Guillemette a alors un nouveau déclic : et si elle commercialisait ses patrons lingerie pour les proposer au plus grand nombre ? L’Atelier Guillemette vient de naître. Elle lance ses premiers modèles fin 2016, mais c’est seulement après avoir rendu le bail de son atelier couture et avoir déménagé à Marseille que la créatrice s’y consacre à plein temps. Toujours autant enthousiaste et accro aux belles coupes et douces matières, Guillemette ne manque pas d’idées pour étoffer sa gamme ; notamment développer les kits et faire de sa mercerie une référence dans le domaine de la lingerie.
Bonne nouvelle, certains de ses patrons sont déjà disponibles sur I MAKE. Son chouchou ?
« Cela pourrait sembler mégalomane, mais c’est la culotte Guillemette que je nommais comme cela, justement parce que je la porte tout le temps », répond-elle en riant.

1. Si vous deviez résumer en trois mots votre univers :
Féminin, confortable, fait-main.
2. Quel est votre outil de travail préféré ?
Un porte-épingles. Dès que je me mets à coudre, il est greffé à mon poignet car en lingerie, c’est très important d’épingler la matière qui est souvent très fine, très fluide.

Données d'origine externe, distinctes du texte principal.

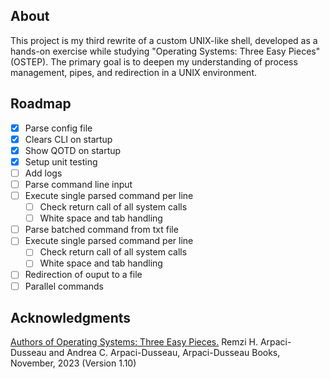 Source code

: ## About

This project is my third rewrite of a custom UNIX-like shell, developed as a hands-on exercise while studying "Operating Systems: Three Easy Pieces" (OSTEP). The primary goal is to deepen my understanding of process management, pipes, and redirection in a UNIX environment.

## Roadmap

- [x] Parse config file
- [x] Clears CLI on startup
- [x] Show QOTD on startup    
- [x] Setup unit testing
- [ ] Add logs
- [ ] Parse command line input
- [ ] Execute single parsed command per line
    - [ ] Check return call of all system calls
    - [ ] White space and tab handling
- [ ] Parse batched command from txt file
- [ ] Execute single parsed command per line
    - [ ] Check return call of all system calls
    - [ ] White space and tab handling
- [ ] Redirection of ouput to a file
- [ ] Parallel commands

## Acknowledgments

[Authors of Operating Systems: Three Easy Pieces.]() Remzi H. Arpaci-Dusseau and Andrea C. Arpaci-Dusseau, Arpaci-Dusseau Books, November, 2023 (Version 1.10) 

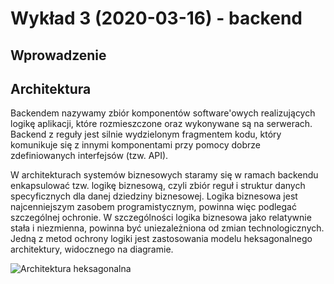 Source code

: # Wykład 3 (2020-03-16) - backend
## Wprowadzenie
## Architektura
Backendem nazywamy zbiór komponentów software'owych realizujących logikę aplikacji, które rozmieszczone oraz wykonywane są na serwerach. Backend z reguły jest silnie wydzielonym fragmentem kodu, który komunikuje się z innymi komponentami przy pomocy dobrze zdefiniowanych interfejsów (tzw. API).

W architekturach systemów biznesowych staramy się w ramach backendu enkapsulować tzw. logikę biznesową, czyli zbiór reguł i struktur danych specyficznych dla danej dziedziny biznesowej. Logika biznesowa jest najcenniejszym zasobem programistycznym, powinna więc podlegać szczególnej ochronie. W szczególności logika biznesowa jako relatywnie stała i niezmienna, powinna być uniezależniona od zmian technologicznych. Jedną z metod ochrony logiki jest zastosowania modelu heksagonalnego architektury, widocznego na diagramie.

![Architektura heksagonalna](http://www.plantuml.com/plantuml/proxy?cache=no&src=https://raw.githubusercontent.com/pwr-piisw/wyklady/develop/konspekt/architecture-general.puml)
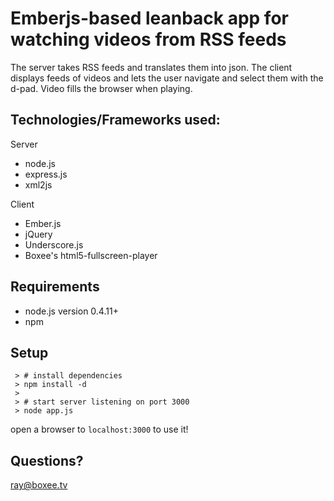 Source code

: Emberjs-based leanback app for watching videos from RSS feeds
===

The server takes RSS feeds and translates them into json.  The client displays feeds of videos and lets the user navigate and select them with the d-pad.  Video fills the browser when playing.

Technologies/Frameworks used:
---

Server

   * node.js
   * express.js
   * xml2js
   
Client

   * Ember.js
   * jQuery
   * Underscore.js
   * Boxee's html5-fullscreen-player


Requirements
---
  * node.js version 0.4.11+
  * npm

Setup
---

     > # install dependencies
     > npm install -d 
     >
     > # start server listening on port 3000
     > node app.js


open a browser to `localhost:3000` to use it!


Questions?
---
ray@boxee.tv
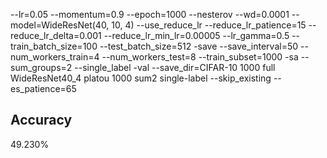 --lr=0.05 --momentum=0.9 --epoch=1000 --nesterov --wd=0.0001 --model=WideResNet(40, 10, 4) --use_reduce_lr --reduce_lr_patience=15 --reduce_lr_delta=0.001 --reduce_lr_min_lr=0.00005 --lr_gamma=0.5 --train_batch_size=100 --test_batch_size=512 -save --save_interval=50 --num_workers_train=4 --num_workers_test=8 --train_subset=1000 -sa --sum_groups=2 --single_label -val --save_dir=CIFAR-10 1000 full WideResNet40_4 platou 1000 sum2 single-label --skip_existing --es_patience=65
## Accuracy
 49.230% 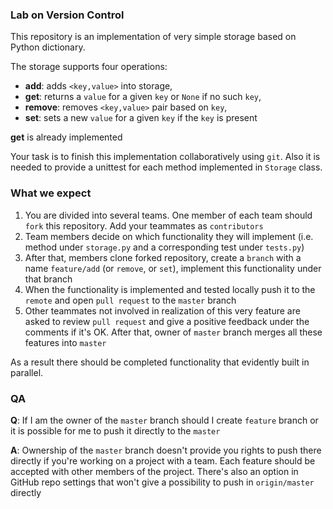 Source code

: ### Lab on Version Control

This repository is an implementation of very simple storage based on Python dictionary.

The storage supports four operations:
* **add**: adds `<key,value>` into storage,
* **get**: returns a `value` for a given `key` or `None` if no such `key`,
* **remove**: removes `<key,value>` pair based on `key`,
* **set**: sets a new `value` for a given `key` if the `key` is present

**get** is already implemented

Your task is to finish this implementation collaboratively using `git`. Also it is needed to provide a unittest for each method implemented in `Storage` class.

### What we expect

1. You are divided into several teams. One member of each team should `fork` this repository. Add your teammates as `contributors`
1. Team members decide on which functionality they will implement (i.e. method under `storage.py` and a corresponding test under `tests.py`)
1. After that, members clone forked repository, create a `branch` with a name `feature/add` (or `remove`, or `set`), implement this functionality under that branch
1. When the functionality is implemented and tested locally push it to the `remote` and open `pull request` to the `master` branch
1. Other teammates not involved in realization of this very feature are asked to review `pull request` and give a positive feedback under the comments if it's OK. After that, owner of `master` branch merges all these features into `master`

As a result there should be completed functionality that evidently built in parallel.

### QA

**Q**: If I am the owner of the `master` branch should I create `feature` branch or it is possible for me to push it directly to the `master`

**A**: Ownership of the `master` branch doesn't provide you rights to push there directly if you're working on a project with a team. Each feature should be accepted with other members of the project. There's also an option in GitHub repo settings that won't give a possibility to push in `origin/master` directly



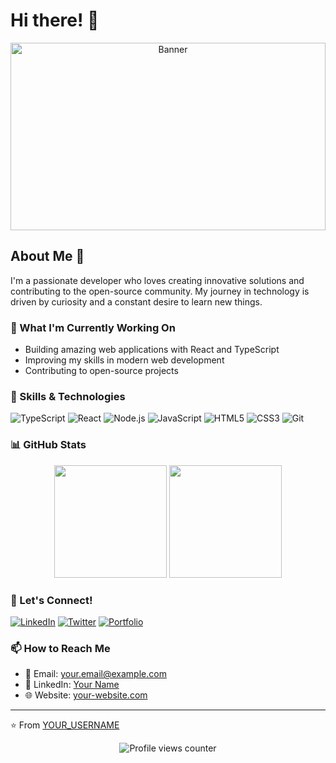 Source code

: # Hi there! 👋 

<div align="center">
  <img src="https://images.pexels.com/photos/7988079/pexels-photo-7988079.jpeg?auto=compress&cs=tinysrgb&w=1260&h=750&dpr=2" alt="Banner" width="100%" height="300" style="object-fit: cover;">
</div>

## About Me 🚀

I'm a passionate developer who loves creating innovative solutions and contributing to the open-source community. My journey in technology is driven by curiosity and a constant desire to learn new things.

### 🔭 What I'm Currently Working On
- Building amazing web applications with React and TypeScript
- Improving my skills in modern web development
- Contributing to open-source projects

### 🌱 Skills & Technologies

![TypeScript](https://img.shields.io/badge/-TypeScript-3178C6?style=flat-square&logo=typescript&logoColor=white)
![React](https://img.shields.io/badge/-React-61DAFB?style=flat-square&logo=react&logoColor=black)
![Node.js](https://img.shields.io/badge/-Node.js-339933?style=flat-square&logo=node.js&logoColor=white)
![JavaScript](https://img.shields.io/badge/-JavaScript-F7DF1E?style=flat-square&logo=javascript&logoColor=black)
![HTML5](https://img.shields.io/badge/-HTML5-E34F26?style=flat-square&logo=html5&logoColor=white)
![CSS3](https://img.shields.io/badge/-CSS3-1572B6?style=flat-square&logo=css3&logoColor=white)
![Git](https://img.shields.io/badge/-Git-F05032?style=flat-square&logo=git&logoColor=white)

### 📊 GitHub Stats

<div align="center">
  <img height="180em" src="https://github-readme-stats.vercel.app/api?username=YOUR_USERNAME&show_icons=true&theme=dracula&include_all_commits=true&count_private=true"/>
  <img height="180em" src="https://github-readme-stats.vercel.app/api/top-langs/?username=YOUR_USERNAME&layout=compact&langs_count=7&theme=dracula"/>
</div>

### 🤝 Let's Connect!

[![LinkedIn](https://img.shields.io/badge/-LinkedIn-0077B5?style=flat-square&logo=linkedin&logoColor=white)](https://linkedin.com/in/YOUR_LINKEDIN)
[![Twitter](https://img.shields.io/badge/-Twitter-1DA1F2?style=flat-square&logo=twitter&logoColor=white)](https://twitter.com/YOUR_TWITTER)
[![Portfolio](https://img.shields.io/badge/-Portfolio-4CAF50?style=flat-square&logo=google-chrome&logoColor=white)](https://YOUR_PORTFOLIO)

### 📫 How to Reach Me

- 📧 Email: your.email@example.com
- 💼 LinkedIn: [Your Name](https://linkedin.com/in/YOUR_LINKEDIN)
- 🌐 Website: [your-website.com](https://your-website.com)

---

⭐️ From [YOUR_USERNAME](https://github.com/YOUR_USERNAME)

<div align="center">
  <img src="https://komarev.com/ghpvc/?username=YOUR_USERNAME&color=blueviolet" alt="Profile views counter"/>
</div>
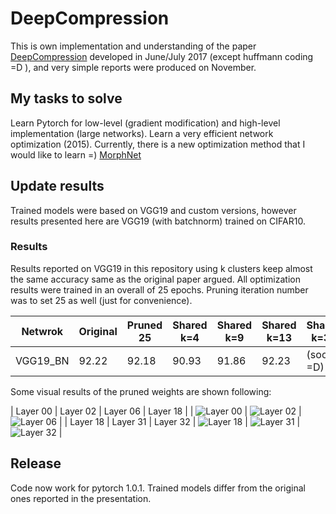 # DeepCompression

This is own implementation and understanding of the paper [DeepCompression](https://arxiv.org/abs/1510.00149) developed in June/July 2017 (except huffmann coding =D ), and very simple reports were produced on November.

## My tasks to solve
Learn Pytorch for low-level (gradient modification) and high-level implementation (large networks).
Learn a very efficient network optimization (2015). Currently, there is a new optimization method that I would like to learn =) [MorphNet](https://ai.googleblog.com/2019/04/morphnet-towards-faster-and-smaller.html)

## Update results
Trained models were based on VGG19 and custom versions, however results presented here are VGG19 (with batchnorm) trained on CIFAR10.

### Results

Results reported on VGG19 in this repository using k clusters keep almost the same accuracy same as the original paper argued. All optimization results were trained in an overall of 25 epochs. Pruning iteration number was to set 25 as well (just for convenience). 

| Netwrok   | Original  | Pruned 25 | Shared k=4 | Shared k=9 | Shared k=13 | Shared k=35 |
| --------- | --------- | --------- | ---------- | ---------- | ----------- | ----------- |
| VGG19_BN  |   92.22   |   92.18   |     90.93  |     91.86  |     92.23   |  (soon =D)  |

Some visual results of the pruned weights are shown following:

| Layer 00   | Layer 02  | Layer 06 | Layer 18 |
| ![Layer 00](https://github.com/emedinac/LearningAnimations/blob/master/Figures/Weight_00.png)   | ![Layer 02](https://github.com/emedinac/LearningAnimations/blob/master/Figures/Weight_02.png)  | ![Layer 06](https://github.com/emedinac/LearningAnimations/blob/master/Figures/Weight_06.png) |
| Layer 18  | Layer 31 | Layer 32 |
![Layer 18](https://github.com/emedinac/LearningAnimations/blob/master/Figures/Weight_18.png)  | ![Layer 31](https://github.com/emedinac/LearningAnimations/blob/master/Figures/Weight_31.png) | ![Layer 32](https://github.com/emedinac/LearningAnimations/blob/master/Figures/Weight_32.png) |





<!-- /wp:heading -->

## Release
Code now work for pytorch 1.0.1.
Trained models differ from the original ones reported in the presentation.



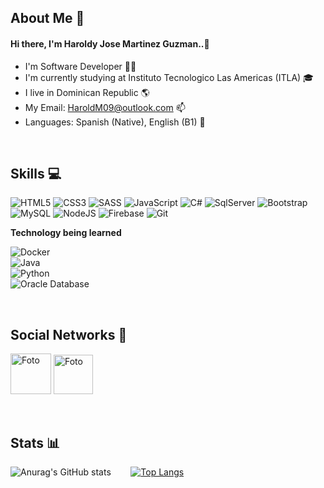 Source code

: ## About Me :bust_in_silhouette:

#### Hi there, I'm Haroldy Jose Martinez Guzman..👋

- I'm Software Developer 🧑‍💻
- I'm currently studying at Instituto Tecnologico Las Americas (ITLA) 🎓
- I live in Dominican Republic 🌎
- My Email: HaroldM09@outlook.com 📫
- Languages: Spanish (Native), English (B1) 💬

&nbsp;

## Skills :computer:

![HTML5](https://img.shields.io/badge/-HTML5-E34F26?style=for-the-badge&logo=html5&logoColor=white)
![CSS3](https://img.shields.io/badge/-CSS3-1572B6?style=for-the-badge&logo=css3&logoColor=white)
![SASS](https://img.shields.io/badge/Sass-CC6699?style=for-the-badge&logo=sass&logoColor=white)
![JavaScript](https://img.shields.io/badge/-JavaScript-yellow?style=for-the-badge&logo=javascript&logoColor=black)
![C#](https://img.shields.io/badge/-Csharp-563D7C?style=for-the-badge&logo=dotnet)
![SqlServer](https://img.shields.io/badge/-SQLServer-brown?style=for-the-badge&logo=databricks&logoColor=white)
![Bootstrap](https://img.shields.io/badge/-Bootstrap-563D7C?style=for-the-badge&logo=bootstrap&logoColor=white)
![MySQL](https://img.shields.io/badge/-MySQL-blue?style=for-the-badge&logo=mysql&logoColor=white)
![NodeJS](https://img.shields.io/badge/Node.js-43853D?style=for-the-badge&logo=node.js&logoColor=white)
![Firebase](https://img.shields.io/badge/Firebase-yellow?style=for-the-badge&logo=firebase&logoColor=brown)
![Git](https://img.shields.io/badge/-Git-red?style=for-the-badge&logo=git&logoColor=white)


**Technology being learned**
<br>

![Docker](https://img.shields.io/badge/Docker-blue?style=for-the-badge&logo=docker&logoColor=white) <br>
![Java](https://img.shields.io/badge/Java-brown?style=for-the-badge&logo=coffeescript&logoColor=blue) <br>
![Python](https://img.shields.io/badge/Python-green?style=for-the-badge&logo=python&logoColor=blue) <br>
![Oracle Database](https://img.shields.io/badge/Oracle_Databae-brown?style=for-the-badge&logo=databricks&logoColor=white)

&nbsp;

## Social Networks :iphone:

<a id="instagram" href="https://www.instagram.com/haroldymart/"><img width='65px' src="https://logos-world.net/wp-content/uploads/2020/06/Instagram-Logo-700x394.png" alt="Foto"></a>
<a id="telegram" target="_blank" href="https://t.me/haroldymart"><img width='63px' src="https://logos-world.net/wp-content/uploads/2021/03/Telegram-Logo.png" alt="Foto"></a> 


&nbsp;

## Stats :bar_chart:

![Anurag's GitHub stats](https://github-readme-stats.vercel.app/api?username=HaroldMart&show_icons=true&theme=radical)&nbsp; &nbsp; &nbsp; &nbsp; 
[![Top Langs](https://github-readme-stats.vercel.app/api/top-langs/?username=HaroldMart&layout=compact)](https://github.com/anuraghazra/github-readme-stats) 


<!---
HaroldMart/HaroldMart is a ✨ special ✨ repository because its `README.md` (this file) appears on your GitHub profile.
You can click the Preview link to take a look at your changes.
--->



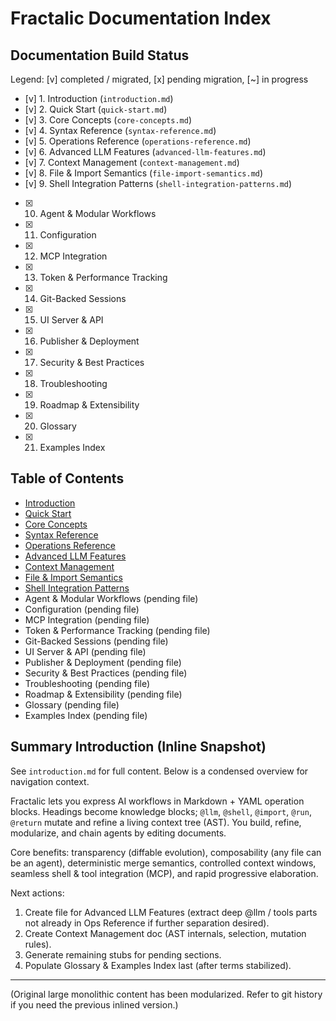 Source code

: # Fractalic Documentation Index

## Documentation Build Status
Legend: [v] completed / migrated, [x] pending migration, [~] in progress

- [v] 1. Introduction (`introduction.md`)
- [v] 2. Quick Start (`quick-start.md`)
- [v] 3. Core Concepts (`core-concepts.md`)
- [v] 4. Syntax Reference (`syntax-reference.md`)
- [v] 5. Operations Reference (`operations-reference.md`)
- [v] 6. Advanced LLM Features (`advanced-llm-features.md`)
- [v] 7. Context Management (`context-management.md`)
- [v] 8. File & Import Semantics (`file-import-semantics.md`)
- [v] 9. Shell Integration Patterns (`shell-integration-patterns.md`)
- [x] 10. Agent & Modular Workflows
- [x] 11. Configuration
- [x] 12. MCP Integration
- [x] 13. Token & Performance Tracking
- [x] 14. Git-Backed Sessions
- [x] 15. UI Server & API
- [x] 16. Publisher & Deployment
- [x] 17. Security & Best Practices
- [x] 18. Troubleshooting
- [x] 19. Roadmap & Extensibility
- [x] 20. Glossary
- [x] 21. Examples Index

## Table of Contents
- [Introduction](introduction.md)
- [Quick Start](quick-start.md)
- [Core Concepts](core-concepts.md)
- [Syntax Reference](syntax-reference.md)
- [Operations Reference](operations-reference.md)
- [Advanced LLM Features](advanced-llm-features.md)
- [Context Management](context-management.md)
- [File & Import Semantics](file-import-semantics.md)
- [Shell Integration Patterns](shell-integration-patterns.md)
- Agent & Modular Workflows (pending file)
- Configuration (pending file)
- MCP Integration (pending file)
- Token & Performance Tracking (pending file)
- Git-Backed Sessions (pending file)
- UI Server & API (pending file)
- Publisher & Deployment (pending file)
- Security & Best Practices (pending file)
- Troubleshooting (pending file)
- Roadmap & Extensibility (pending file)
- Glossary (pending file)
- Examples Index (pending file)

## Summary Introduction (Inline Snapshot)
See `introduction.md` for full content. Below is a condensed overview for navigation context.

Fractalic lets you express AI workflows in Markdown + YAML operation blocks. Headings become knowledge blocks; `@llm`, `@shell`, `@import`, `@run`, `@return` mutate and refine a living context tree (AST). You build, refine, modularize, and chain agents by editing documents.

Core benefits: transparency (diffable evolution), composability (any file can be an agent), deterministic merge semantics, controlled context windows, seamless shell & tool integration (MCP), and rapid progressive elaboration.

Next actions:
1. Create file for Advanced LLM Features (extract deep @llm / tools parts not already in Ops Reference if further separation desired).
2. Create Context Management doc (AST internals, selection, mutation rules).
3. Generate remaining stubs for pending sections.
4. Populate Glossary & Examples Index last (after terms stabilized).

---
(Original large monolithic content has been modularized. Refer to git history if you need the previous inlined version.)
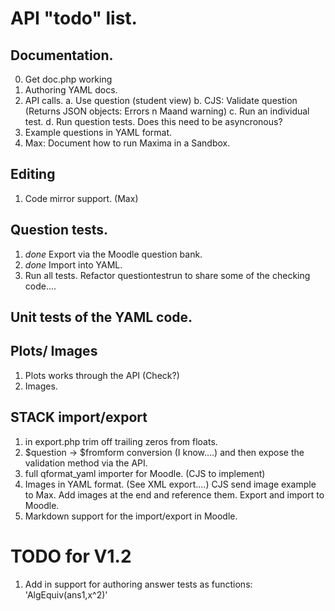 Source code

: # API "todo" list.

## Documentation.

0. Get doc.php working
1. Authoring YAML docs.
2. API calls.
   a. Use question (student view)
   b. CJS: Validate question (Returns JSON objects: Errors n Maand warning)
   c. Run an individual test.
   d. Run question tests.  Does this need to be asyncronous?
3. Example questions in YAML format.
4. Max: Document how to run Maxima in a Sandbox.

## Editing

1. Code mirror support. (Max)

## Question tests.

1. _done_ Export via the Moodle question bank.
2. _done_ Import into YAML.
3. Run all tests.  Refactor questiontestrun to share some of the checking code....

## Unit tests of the YAML code.

## Plots/ Images

1. Plots works through the API (Check?)
2. Images.

## STACK import/export

1. in export.php trim off trailing zeros from floats.
2. $question -> $fromform conversion (I know....) and then expose the validation method via the API.
3. full qformat_yaml importer for Moodle. (CJS to implement)
4. Images in YAML format. (See XML export....)
   CJS send image example to Max.
   Add images at the end and reference them.
   Export and import to Moodle.
5. Markdown support for the import/export in Moodle.

# TODO for V1.2

1. Add in support for authoring answer tests as functions:  'AlgEquiv(ans1,x^2)'
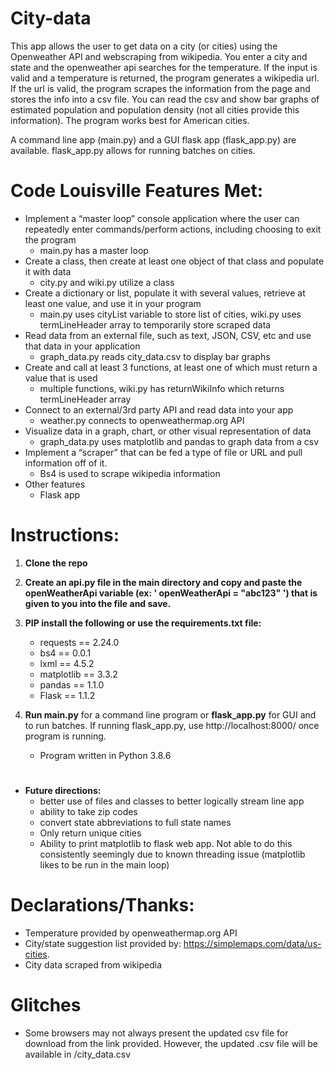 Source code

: # City-data

This  app allows the user to get data on a city (or cities) using the Openweather API and webscraping from wikipedia. You enter a city and state and the openweather api searches for the temperature. If the input is valid and a temperature is returned, the program generates a wikipedia url. If the url is valid, the program scrapes the information from the page and stores the info into a csv file. You can read the csv and show bar graphs of estimated population and population density (not all cities provide this information).  The program works best for American cities. 

A command line app (main.py) and a GUI flask app (flask_app.py) are available. flask_app.py allows for running batches on cities. 
#

# Code Louisville Features Met:

* Implement a “master loop” console application where the user can repeatedly enter commands/perform actions, including choosing to exit the program 
    * main.py has a master loop 
* Create a class, then create at least one object of that class and populate it with data
    * city.py and wiki.py utilize a class
* Create a dictionary or list, populate it with several values, retrieve at least one value, and use it in your program
    * main.py uses cityList variable to store list of cities, wiki.py uses termLineHeader array to temporarily store scraped data
* Read data from an external file, such as text, JSON, CSV, etc and use that data in your application
    * graph_data.py reads city_data.csv to display bar graphs
* Create and call at least 3 functions, at least one of which must return a value that is used
    * multiple functions, wiki.py has returnWikiInfo which returns termLineHeader array
* Connect to an external/3rd party API and read data into your app
    * weather.py connects to openweathermap.org API
* Visualize data in a graph, chart, or other visual representation of data
    * graph_data.py uses matplotlib and pandas to graph data from a csv
* Implement a “scraper” that can be fed a type of file or URL and pull information off of it.
    * Bs4 is used to scrape wikipedia information
* Other features 
    * Flask app




#
# Instructions:

1. **Clone the repo**
2. **Create an api.py file in the main directory and copy and paste the openWeatherApi variable (ex: ' openWeatherApi = "abc123" ') that is given to you into the file and save.**
3. **PIP install the following or use the requirements.txt file:**
    * requests == 2.24.0
    * bs4 == 0.0.1
    * lxml == 4.5.2
    * matplotlib == 3.3.2
    * pandas == 1.1.0
    * Flask == 1.1.2
4. **Run main.py** for a command line program
        or
    **flask_app.py** for GUI and to run batches. If running flask_app.py, use http://localhost:8000/ once program is running.

    * Program written in Python 3.8.6

#

* **Future directions:** 
    * better use of files and classes to better logically stream line app
    * ability to take zip codes
    * convert state abbreviations to full state names
    * Only return unique cities
    * Ability to print matplotlib to flask web app. Not able to do this consistently seemingly due to known threading issue (matplotlib likes to be run in the main loop)


# Declarations/Thanks:
* Temperature provided by openweathermap.org API
* City/state suggestion list provided by:  https://simplemaps.com/data/us-cities.
* City data scraped from wikipedia

# Glitches
* Some browsers may not always present the updated csv file for download from the link provided. However, the updated .csv file will be available in /city_data.csv
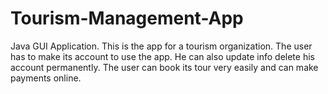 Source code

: # Tourism-Management-App
Java GUI Application.
This is the app for a tourism organization. The user has to make its account to use the app. He can also update info delete his account permanently. The user can book its tour very easily and can make payments online.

J’ai tellement l’habitude de l’utiliser que parfois, je me rends compte que j’ai oublié de le retirer, quand je prépare à manger par exemple !
3. Quelle est votre matière de prédilection ?
La dentelle, sans hésitation. Il y a énormément de choix : plus ou moins ajourée, doublée ou pas, plus ou moins fine avec une foultitude de dessins qui racontent une histoire. Je suis fascinée par ces jeux de lumières, ces motifs semblables à des tatouages sur la peau.
4. Travaillez-vous seule ?
Oui, je suis toute seule. Je ne suis pas en contact avec des fournisseurs car j’ai accumulé énormément de matières au fil des années grâce à mes expériences et j’ai la possibilité de racheter des stocks de tissus invendus des grandes maisons de lingerie. Cela me permet d’être dans une démarche de zéro gaspillage tout en proposant des matières de très belle qualité.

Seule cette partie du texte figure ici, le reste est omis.